1. As the issue involved in all the writ petitions is one and the same, they are heard together and are being disposed of by this common order.

2. The writ petitions deserve to be dismissed on the short ground that the petitioners do not deserve any relief to be granted while exercising writ jurisdiction. It is not disputed that in a writ petition the party is not entitled to relief as of right. A person who comes with un-clean hands or a person who has taken advantage for his ownself by urging a particular position cannot be granted equitable relief, if he urges from and challenges the position which he had already taken and enjoyed benefits.
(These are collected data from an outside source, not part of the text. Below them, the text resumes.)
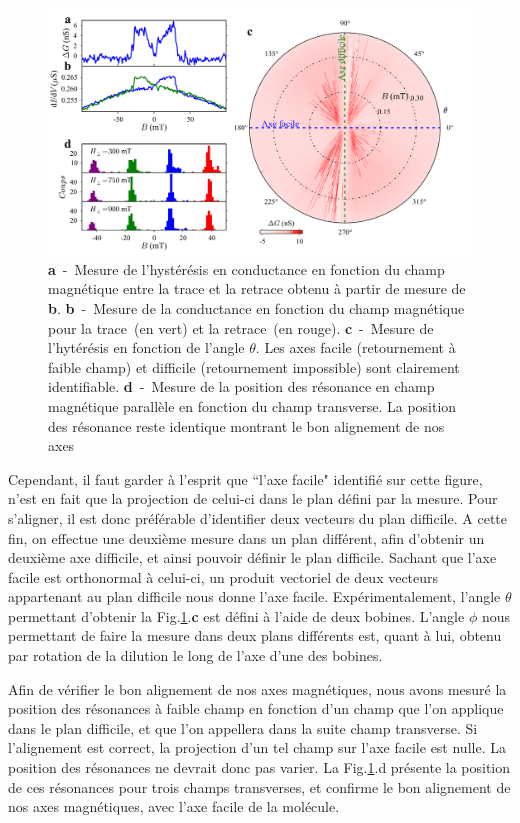 \begin{figure}
\includegraphics[scale=0.45]{Resultats/Alignement/Alignement.pdf} 
\caption{\textbf{a}~-~Mesure de l’hystérésis en conductance en fonction du champ magnétique entre la trace et la retrace obtenu à partir de mesure de \textbf{b}. \textbf{b}~-~Mesure de la conductance en fonction du champ magnétique pour la trace~(en vert) et la retrace~(en rouge). \textbf{c}~-~Mesure de l'hytérésis en fonction de l'angle $\theta$. Les axes facile (retournement à faible champ) et difficile (retournement impossible) sont clairement identifiable. \textbf{d}~-~Mesure de la position des résonance en champ magnétique parallèle en fonction du champ transverse. La position des résonance reste identique montrant le bon alignement de nos axes}
\label{alignement}
\end{figure}

Cependant, il faut garder à l'esprit que ``l'axe facile" identifié sur cette figure, n'est en fait que la projection de celui-ci dans le plan défini par la mesure. Pour s'aligner, il est donc préférable d'identifier deux vecteurs du plan difficile. A cette fin, on effectue une deuxième mesure dans un plan différent, afin d'obtenir un deuxième axe difficile, et ainsi pouvoir définir le plan difficile. Sachant que l'axe facile est orthonormal à celui-ci, un produit vectoriel de deux vecteurs appartenant au plan difficile nous donne l'axe facile. Expérimentalement, l'angle $\theta$ permettant d'obtenir la Fig.\ref{alignement}.\textbf{c} est défini à l'aide de deux bobines. L'angle $\phi$ nous permettant de faire la mesure dans deux plans différents est, quant à lui, obtenu par rotation de la dilution le long de l'axe d'une des bobines.


Afin de vérifier le bon alignement de nos axes magnétiques, nous avons mesuré la position des résonances à faible champ en fonction d'un champ que l'on applique dans le plan difficile, et que l'on appellera dans la suite champ transverse. Si l'alignement est correct, la projection d'un tel champ sur l'axe facile est nulle. La position des résonances ne devrait donc pas varier. La Fig.\ref{alignement}.d présente la position de ces résonances pour trois champs transverses, et confirme le bon alignement de nos axes magnétiques, avec l'axe facile de la molécule.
3. In the instant cases the petitioners were running town service routes. The said routes were subsequently extended beyond the town service and they themselves admittedly went before the tax authority and sought that their routes be treated as Mofussil routes and tax be recovered from them on that basis. They continued to ply on the routes as Mofussil routes. When the matter came up before the State Transport Appellate Tribunal, Hyderabad, a stand was sought to be taken by the petitioners that the route, which they were plying, continued to be town service routes and

inspite of the scheme which was brought into force, they were not dis-entitled to ply the routes to be extended of their original route in the town. The Appellate Tribunal rejected their contention holding that they cannot approbate and reprobate. Learned Counsel, for the petitioners, now contends that in view of Section 282(2)(ii) of the A.P. Motor Vehicle Rules, no route of town service shall extend more than 8 kilometres beyond the limits of the Municipality or town and it cannot be continued to be town service route unless specific permission of the Transport Commissioner was obtained. He therefore, contended that on that basis, the Tribunal should have permitted him to ply on the route which was within town and could not refuse permission to them to ply absolutely. As pointed out already, the petitioners have taken advantage by their own act for all these years by plying on the routes as Mofussil routes. Under the circumstances, it is not open for them to claim relief in writ jurisdiction by saying that though they had paid the tax on that basis, there is no estoppels against law and they should have been permitted to ply on the route treating it as a town service within the limits of town as before. Learned Counsel for the petitioners has relied upon two judgments in Smt. Sk. Mumtaz Begum v. Regional Transport Officer, Nellore, 1989 (2) LS 250, and in Writ Petition No. 18522 of 1988 dated 7-2-1989 passed by this Court. I do not think they are relevant to the facts of the present cases. Accordingly, the Writ Petitions are dismissed on the ground that the petitioners do not deserve to be granted any relief whatsoever having taken advantage of their own act for all these years by plying the buses as Mofussil route. No costs.